Pregnancy chiropractic and low back pain?

During pregnancy, it is common for a woman to experience low back pain which can be varying degrees of intensity from mild to debilitating.

Around 14 weeks of term, the ovaries release a hormone called Relaxin to aid in the laxity of the joints to allow for the growing baby.   As pregnancy progresses, there is an increase in weight load to the front of the pelvis. This causes a shift in the centre of gravity and the low back starts to curve more inwards in order to assist with stability.   Generally, the change in weight load causes more gravity force into the lumbar facet joints and they become irritated and inflamed.  As if this isn’t enough to contend with, the abdominal (tummy) muscles weaken as the abdomen expands which also adds to the low back instability.

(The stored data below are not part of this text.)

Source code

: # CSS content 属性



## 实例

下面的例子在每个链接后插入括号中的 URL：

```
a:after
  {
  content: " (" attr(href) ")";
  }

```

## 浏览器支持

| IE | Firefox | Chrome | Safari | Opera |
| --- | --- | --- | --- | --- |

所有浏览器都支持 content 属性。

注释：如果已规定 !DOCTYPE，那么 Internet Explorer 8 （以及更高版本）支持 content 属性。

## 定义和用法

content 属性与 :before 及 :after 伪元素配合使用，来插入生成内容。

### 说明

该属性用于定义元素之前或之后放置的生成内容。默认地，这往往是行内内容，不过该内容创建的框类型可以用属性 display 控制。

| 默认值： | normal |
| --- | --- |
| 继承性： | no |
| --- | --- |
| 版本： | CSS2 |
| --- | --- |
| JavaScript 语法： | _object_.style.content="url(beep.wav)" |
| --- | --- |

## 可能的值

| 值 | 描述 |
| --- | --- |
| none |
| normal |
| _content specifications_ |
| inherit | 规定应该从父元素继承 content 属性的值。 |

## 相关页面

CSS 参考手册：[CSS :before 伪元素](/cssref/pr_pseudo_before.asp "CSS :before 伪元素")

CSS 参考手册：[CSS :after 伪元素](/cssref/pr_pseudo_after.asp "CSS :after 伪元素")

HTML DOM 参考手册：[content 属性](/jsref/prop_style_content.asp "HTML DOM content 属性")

Chiropractors focus on joints and their ability to freely move in all directions they were anatomically intended to move. One study found that approx 84% of patients who received chiropractic care for low back pain had reported relief from their pain (1). In addition, for those receiving regular chiropractic care during their pregnancy found labour time was reduced by 25% for first expectant mothers and by 41% for multiparous women (2)

Generally I like to use low force techniques with pregnant women ( such as activator soft tissue release and joint mobilisation) for comfort and safety reasons, particularly in the low back and pelvis.   I have a pregnancy chiropractic table which allows you to lie on your tummy during the treatment while baby has a snug area to fit during the treatment. If you are anything like me when I was pregnant, I missed being able to do this!

Sometimes we can use kinesiology taping to help support areas that may be contributing to your complaint such as supporting the belly gently to take the pressure off the anterior ribs or stabilising the sacro-iliac joint which is hypermobile. I sometimes also recommend the use of a sacro-iliac belt, which we can fit and order for you in the clinic.

Once we have your low back or mid back pain settling, usually in 3 – 6 treatments, I recommend we build on your pelvic floor strength before the big arrival day. As I am also qualified in pregnancy Clinical Pilates, I will usually give you a home program, but I can also recommend local pregnancy pilates or yoga classes if you prefer to do small group classes.

What exercise can I do during pregnancy?

Once your back pain has settled you may want to get back into exercise. Many women get concerned about how much and what type of exercise they can do during a normal *pregnancy and there really isn’t too much restriction (although you wouldn’t want to play a contact sport!)   Generally, I advise the following for pregnant women (who have had clearance to exercise from their obstetrician or midwife) which is based on current evidence:

  • Avoid raising your body temperature too much, particularly in the first trimester and stay well hydrated
  • As you progress into the later pregnancy, tiredness is always an issue so don’t overdo your exercise or exercise to the point of exhaustion
  • Strength training is ok but remember as your baby grows, your low back and pelvis will become a little unstable exposing you to back pain or injury. Just stay within your limits and maybe even drop your weight a little and do more reps instead
  • Work on your pelvic floor early. If there is one thing that we know after having a baby, your pelvic floor can affected so have a strong pelvic floor prior will help with complications afterwards. Doing Kegels or joining a reformer Pilates class is the best for this.
  • The key point is don’t overdo it. Remember your baby is looked after first and foremost by your body and then you come last!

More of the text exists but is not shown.